Work to complete:
All records below are to be duplicated exactly, with every picture excluded.

Extracted data below:

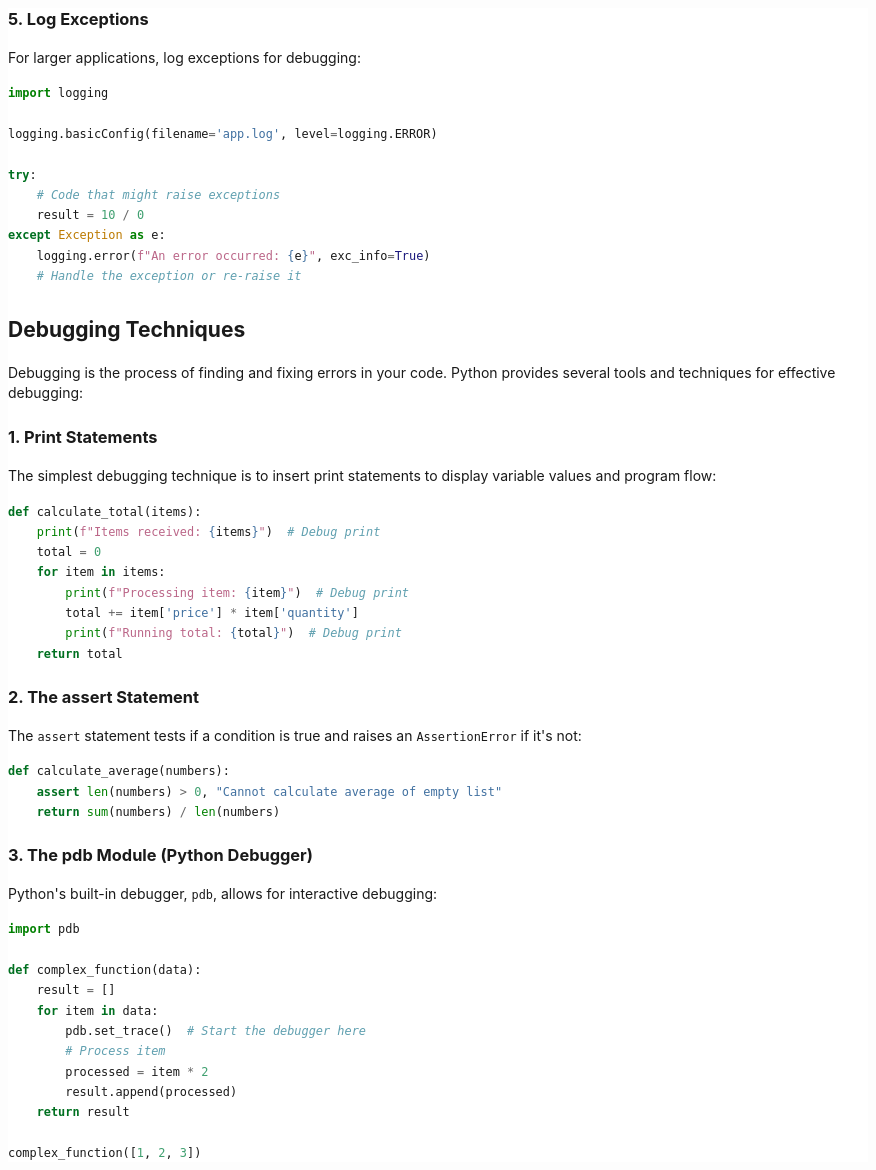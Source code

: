 ### 5. Log Exceptions

For larger applications, log exceptions for debugging:

```python
import logging

logging.basicConfig(filename='app.log', level=logging.ERROR)

try:
    # Code that might raise exceptions
    result = 10 / 0
except Exception as e:
    logging.error(f"An error occurred: {e}", exc_info=True)
    # Handle the exception or re-raise it
```

## Debugging Techniques

Debugging is the process of finding and fixing errors in your code. Python provides several tools and techniques for effective debugging:

### 1. Print Statements

The simplest debugging technique is to insert print statements to display variable values and program flow:

```python
def calculate_total(items):
    print(f"Items received: {items}")  # Debug print
    total = 0
    for item in items:
        print(f"Processing item: {item}")  # Debug print
        total += item['price'] * item['quantity']
        print(f"Running total: {total}")  # Debug print
    return total
```

### 2. The assert Statement

The `assert` statement tests if a condition is true and raises an `AssertionError` if it's not:

```python
def calculate_average(numbers):
    assert len(numbers) > 0, "Cannot calculate average of empty list"
    return sum(numbers) / len(numbers)
```

### 3. The pdb Module (Python Debugger)

Python's built-in debugger, `pdb`, allows for interactive debugging:

```python
import pdb

def complex_function(data):
    result = []
    for item in data:
        pdb.set_trace()  # Start the debugger here
        # Process item
        processed = item * 2
        result.append(processed)
    return result

complex_function([1, 2, 3])
```
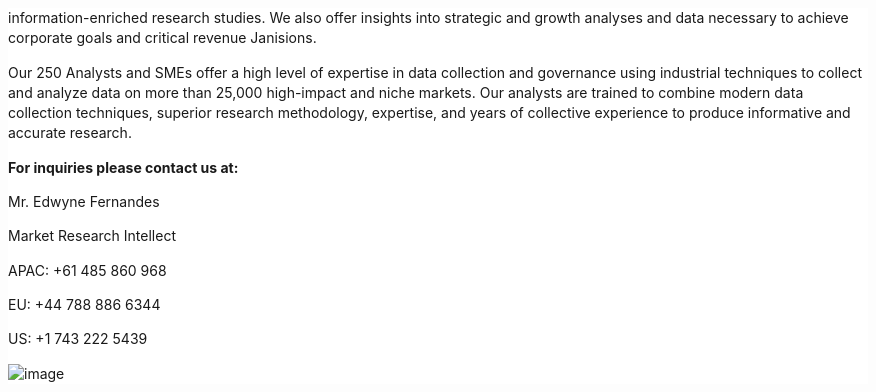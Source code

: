 information-enriched research studies.&nbsp;</span>We also offer insights into strategic and growth analyses and data necessary to achieve corporate goals and critical revenue Janisions.</p><p><span class="">Our 250 Analysts and SMEs offer a high level of expertise in data collection and governance using industrial techniques to collect and analyze data on more than 25,000 high-impact and niche markets. Our analysts are trained to combine modern data collection techniques, superior research methodology, expertise, and years of collective experience to produce informative and accurate research.</span></p><p><strong>For inquiries please contact us at:</strong></p><p>Mr. Edwyne Fernandes</p><p>Market Research Intellect</p><p>APAC: +61 485 860 968</p><p>EU: +44 788 886 6344</p><p>US: +1 743 222 5439</p>
![image](https://github.com/user-attachments/assets/22ebda4a-70f3-49d5-8678-3a7ebb33d1b2)
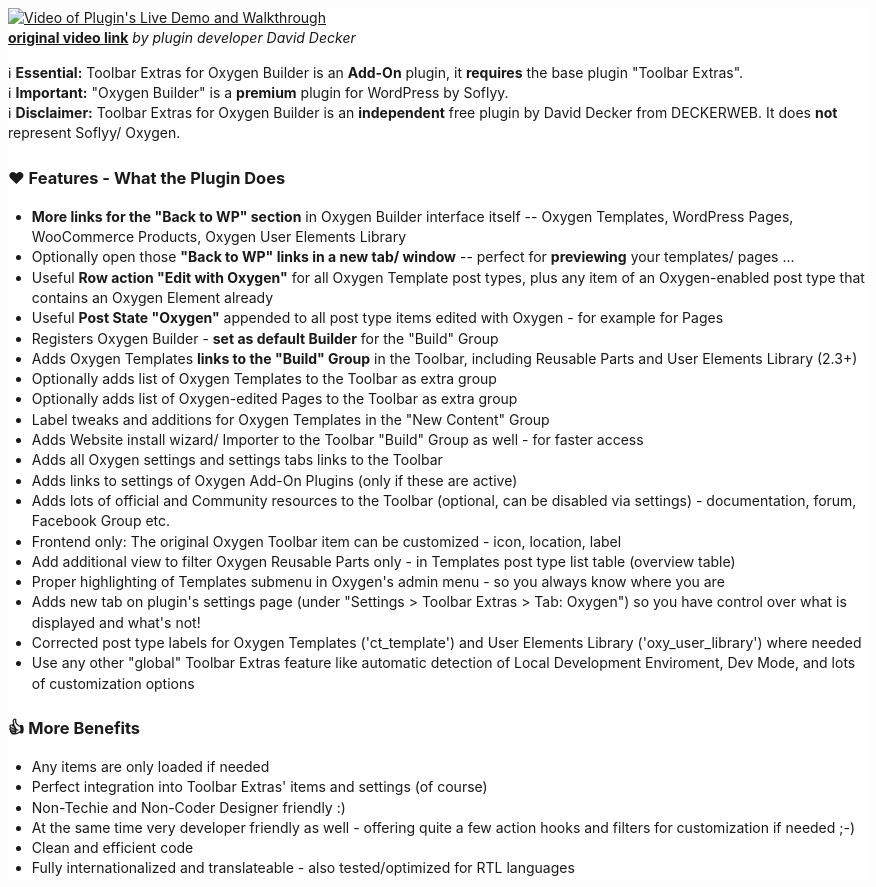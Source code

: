 [![Video of Plugin's Live Demo and Walkthrough](https://img.youtube.com/vi/jmvFqH9pqrA/0.jpg)](https://www.youtube.com/watch?v=jmvFqH9pqrA)  
[**original video link**](https://www.youtube.com/watch?v=jmvFqH9pqrA) *by plugin developer David Decker*

ℹ️ **Essential:** Toolbar Extras for Oxygen Builder is an **Add-On** plugin, it **requires** the base plugin "Toolbar Extras".  
ℹ️ **Important:** "Oxygen Builder" is a **premium** plugin for WordPress by Soflyy.  
ℹ️ **Disclaimer:** Toolbar Extras for Oxygen Builder is an **independent** free plugin by David Decker from DECKERWEB. It does **not** represent Soflyy/ Oxygen.


### ♥️ Features - What the Plugin Does 
* **More links for the "Back to WP" section** in Oxygen Builder interface itself -- Oxygen Templates, WordPress Pages, WooCommerce Products, Oxygen User Elements Library
* Optionally open those **"Back to WP" links in a new tab/ window** -- perfect for **previewing** your templates/ pages ...
* Useful **Row action "Edit with Oxygen"** for all Oxygen Template post types, plus any item of an Oxygen-enabled post type that contains an Oxygen Element already
* Useful **Post State "Oxygen"** appended to all post type items edited with Oxygen - for example for Pages
* Registers Oxygen Builder - **set as default Builder** for the "Build" Group
* Adds Oxygen Templates **links to the "Build" Group** in the Toolbar, including Reusable Parts and User Elements Library (2.3+)
* Optionally adds list of Oxygen Templates to the Toolbar as extra group
* Optionally adds list of Oxygen-edited Pages to the Toolbar as extra group
* Label tweaks and additions for Oxygen Templates in the "New Content" Group
* Adds Website install wizard/ Importer to the Toolbar "Build" Group as well - for faster access
* Adds all Oxygen settings and settings tabs links to the Toolbar
* Adds links to settings of Oxygen Add-On Plugins (only if these are active)
* Adds lots of official and Community resources to the Toolbar (optional, can be disabled via settings) - documentation, forum, Facebook Group etc.
* Frontend only: The original Oxygen Toolbar item can be customized - icon, location, label
* Add additional view to filter Oxygen Reusable Parts only - in Templates post type list table (overview table)
* Proper highlighting of Templates submenu in Oxygen's admin menu - so you always know where you are
* Adds new tab on plugin's settings page (under "Settings > Toolbar Extras > Tab: Oxygen") so you have control over what is displayed and what's not!
* Corrected post type labels for Oxygen Templates ('ct_template') and User Elements Library ('oxy_user_library') where needed
* Use any other "global" Toolbar Extras feature like automatic detection of Local Development Enviroment, Dev Mode, and lots of customization options


### 👍 More Benefits 
* Any items are only loaded if needed
* Perfect integration into Toolbar Extras' items and settings (of course)
* Non-Techie and Non-Coder Designer friendly :)
* At the same time very developer friendly as well - offering quite a few action hooks and filters for customization if needed ;-)
* Clean and efficient code
* Fully internationalized and translateable - also tested/optimized for RTL languages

End of Extracted data.

Solution to this problem:
Source code

: ### 5. Log Exceptions

For larger applications, log exceptions for debugging:

```python
import logging

logging.basicConfig(filename='app.log', level=logging.ERROR)

try:
    # Code that might raise exceptions
    result = 10 / 0
except Exception as e:
    logging.error(f"An error occurred: {e}", exc_info=True)
    # Handle the exception or re-raise it
```

## Debugging Techniques

Debugging is the process of finding and fixing errors in your code. Python provides several tools and techniques for effective debugging:

### 1. Print Statements

The simplest debugging technique is to insert print statements to display variable values and program flow:

```python
def calculate_total(items):
    print(f"Items received: {items}")  # Debug print
    total = 0
    for item in items:
        print(f"Processing item: {item}")  # Debug print
        total += item['price'] * item['quantity']
        print(f"Running total: {total}")  # Debug print
    return total
```

### 2. The assert Statement

The `assert` statement tests if a condition is true and raises an `AssertionError` if it's not:

```python
def calculate_average(numbers):
    assert len(numbers) > 0, "Cannot calculate average of empty list"
    return sum(numbers) / len(numbers)
```

### 3. The pdb Module (Python Debugger)

Python's built-in debugger, `pdb`, allows for interactive debugging:

```python
import pdb

def complex_function(data):
    result = []
    for item in data:
        pdb.set_trace()  # Start the debugger here
        # Process item
        processed = item * 2
        result.append(processed)
    return result

complex_function([1, 2, 3])
```
Source code

: information-enriched research studies.&nbsp;</span>We also offer insights into strategic and growth analyses and data necessary to achieve corporate goals and critical revenue Janisions.</p><p><span class="">Our 250 Analysts and SMEs offer a high level of expertise in data collection and governance using industrial techniques to collect and analyze data on more than 25,000 high-impact and niche markets. Our analysts are trained to combine modern data collection techniques, superior research methodology, expertise, and years of collective experience to produce informative and accurate research.</span></p><p><strong>For inquiries please contact us at:</strong></p><p>Mr. Edwyne Fernandes</p><p>Market Research Intellect</p><p>APAC: +61 485 860 968</p><p>EU: +44 788 886 6344</p><p>US: +1 743 222 5439</p>
![image](https://github.com/user-attachments/assets/22ebda4a-70f3-49d5-8678-3a7ebb33d1b2)
Source code

: [![Video of Plugin's Live Demo and Walkthrough](https://img.youtube.com/vi/jmvFqH9pqrA/0.jpg)](https://www.youtube.com/watch?v=jmvFqH9pqrA)  
[**original video link**](https://www.youtube.com/watch?v=jmvFqH9pqrA) *by plugin developer David Decker*

ℹ️ **Essential:** Toolbar Extras for Oxygen Builder is an **Add-On** plugin, it **requires** the base plugin "Toolbar Extras".  
ℹ️ **Important:** "Oxygen Builder" is a **premium** plugin for WordPress by Soflyy.  
ℹ️ **Disclaimer:** Toolbar Extras for Oxygen Builder is an **independent** free plugin by David Decker from DECKERWEB. It does **not** represent Soflyy/ Oxygen.


### ♥️ Features - What the Plugin Does 
* **More links for the "Back to WP" section** in Oxygen Builder interface itself -- Oxygen Templates, WordPress Pages, WooCommerce Products, Oxygen User Elements Library
* Optionally open those **"Back to WP" links in a new tab/ window** -- perfect for **previewing** your templates/ pages ...
* Useful **Row action "Edit with Oxygen"** for all Oxygen Template post types, plus any item of an Oxygen-enabled post type that contains an Oxygen Element already
* Useful **Post State "Oxygen"** appended to all post type items edited with Oxygen - for example for Pages
* Registers Oxygen Builder - **set as default Builder** for the "Build" Group
* Adds Oxygen Templates **links to the "Build" Group** in the Toolbar, including Reusable Parts and User Elements Library (2.3+)
* Optionally adds list of Oxygen Templates to the Toolbar as extra group
* Optionally adds list of Oxygen-edited Pages to the Toolbar as extra group
* Label tweaks and additions for Oxygen Templates in the "New Content" Group
* Adds Website install wizard/ Importer to the Toolbar "Build" Group as well - for faster access
* Adds all Oxygen settings and settings tabs links to the Toolbar
* Adds links to settings of Oxygen Add-On Plugins (only if these are active)
* Adds lots of official and Community resources to the Toolbar (optional, can be disabled via settings) - documentation, forum, Facebook Group etc.
* Frontend only: The original Oxygen Toolbar item can be customized - icon, location, label
* Add additional view to filter Oxygen Reusable Parts only - in Templates post type list table (overview table)
* Proper highlighting of Templates submenu in Oxygen's admin menu - so you always know where you are
* Adds new tab on plugin's settings page (under "Settings > Toolbar Extras > Tab: Oxygen") so you have control over what is displayed and what's not!
* Corrected post type labels for Oxygen Templates ('ct_template') and User Elements Library ('oxy_user_library') where needed
* Use any other "global" Toolbar Extras feature like automatic detection of Local Development Enviroment, Dev Mode, and lots of customization options


### 👍 More Benefits 
* Any items are only loaded if needed
* Perfect integration into Toolbar Extras' items and settings (of course)
* Non-Techie and Non-Coder Designer friendly :)
* At the same time very developer friendly as well - offering quite a few action hooks and filters for customization if needed ;-)
* Clean and efficient code
* Fully internationalized and translateable - also tested/optimized for RTL languages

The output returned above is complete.